Luxtera makes germanium-enabled photodetector breakthrough
By Ann Steffora Mutschler -- Electronic News, 3/14/2007
Carlsbad, CA-based silicon photonics-focused Luxtera Inc. today reported it has developed an integrated long-wavelength photodetection capability on a standard SOI-CMOS fabrication process by adding pure germanium around optical waveguides.
The company believes this breakthrough is ahead of other efforts in the market and is meant to allow monolithic, fully-integrated opto-electronic semiconductor devices to consume far less power, increase reliability due to fewer components, and help customers realize orders of magnitude in cost reductions that can make photodetectors virtually free.
Luxtera explained that conventional optics manufacturing costs are primarily driven by assembly, test and bill of materials but this new integrated photodetector significantly reduces the costs for all three areas.
By embedding the photodetectors directly on the wafer, costs associated with assembly and test of multiple components are eliminated, and by placing the photodetector immediately adjacent to the receiver electronics on a common CMOS die, electronic noise is reduced, enabling the photodetector to detect much lower power signals for improved receiver performance by a factor of four.
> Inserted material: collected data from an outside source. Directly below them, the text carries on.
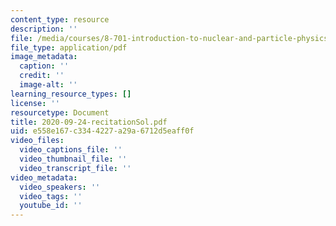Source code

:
 ```yaml
---
content_type: resource
description: ''
file: /media/courses/8-701-introduction-to-nuclear-and-particle-physics-fall-2020/2020-09-24-recitationsol.pdf
file_type: application/pdf
image_metadata:
  caption: ''
  credit: ''
  image-alt: ''
learning_resource_types: []
license: ''
resourcetype: Document
title: 2020-09-24-recitationSol.pdf
uid: e558e167-c334-4227-a29a-6712d5eaff0f
video_files:
  video_captions_file: ''
  video_thumbnail_file: ''
  video_transcript_file: ''
video_metadata:
  video_speakers: ''
  video_tags: ''
  youtube_id: ''
---
```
As a result, less expensive low-power lasers can be used on the transmit side, reducing the transceiver cost, the company noted.
Jag Bolaria, senior analyst with The Linley Group said in a statement, “By integrating photodetectors, Luxtera has made a significant breakthrough that’s years ahead of its competition. By quickly productizing this technology, Luxtera should be in a position to lower the cost of optics for future high-volume deployment.”
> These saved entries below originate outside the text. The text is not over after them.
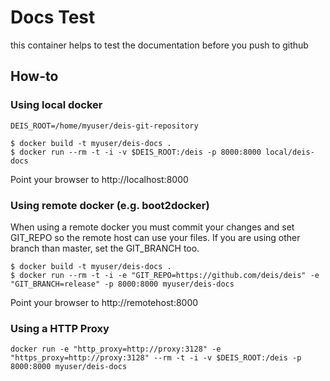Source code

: # Docs Test
this container helps to test the documentation before you push to github

## How-to

### Using local docker

```
DEIS_ROOT=/home/myuser/deis-git-repository

$ docker build -t myuser/deis-docs .
$ docker run --rm -t -i -v $DEIS_ROOT:/deis -p 8000:8000 local/deis-docs
```

Point your browser to http://localhost:8000

### Using remote docker (e.g. boot2docker)

When using a remote docker you must commit your changes and set GIT_REPO so the remote host can use your files.
If you are using other branch than master, set the GIT_BRANCH too.

```
$ docker build -t myuser/deis-docs .
$ docker run --rm -t -i -e "GIT_REPO=https://github.com/deis/deis" -e "GIT_BRANCH=release" -p 8000:8000 myuser/deis-docs
```

Point your browser to http://remotehost:8000

### Using a HTTP Proxy

```
docker run -e "http_proxy=http://proxy:3128" -e "https_proxy=http://proxy:3128" --rm -t -i -v $DEIS_ROOT:/deis -p 8000:8000 myuser/deis-docs
```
Until now, commercial photodetectors have been implemented in systems using discrete components, where customers were faced with the cost of purchasing individual photodetectors for each photonic receiver.
Luxtera says its new technology allows a nearly unlimited number of photodetectors to be grown directly on a die during wafer manufacturing, and to be economically tested at the wafer scale.
At one cost, thousands of photodetectors can now be grown at the same time, allowing engineers to develop new applications and designers can use large numbers of photodetectors freely instead of sparingly because the cost of the final product will no longer be affected by the number of photodetectors used.
In applications where larger numbers of photodetectors are required, such as chip-to-chip and intra-chip optical connectivity, this invention brings individual photodetector costs from over one-dollar to less than a penny.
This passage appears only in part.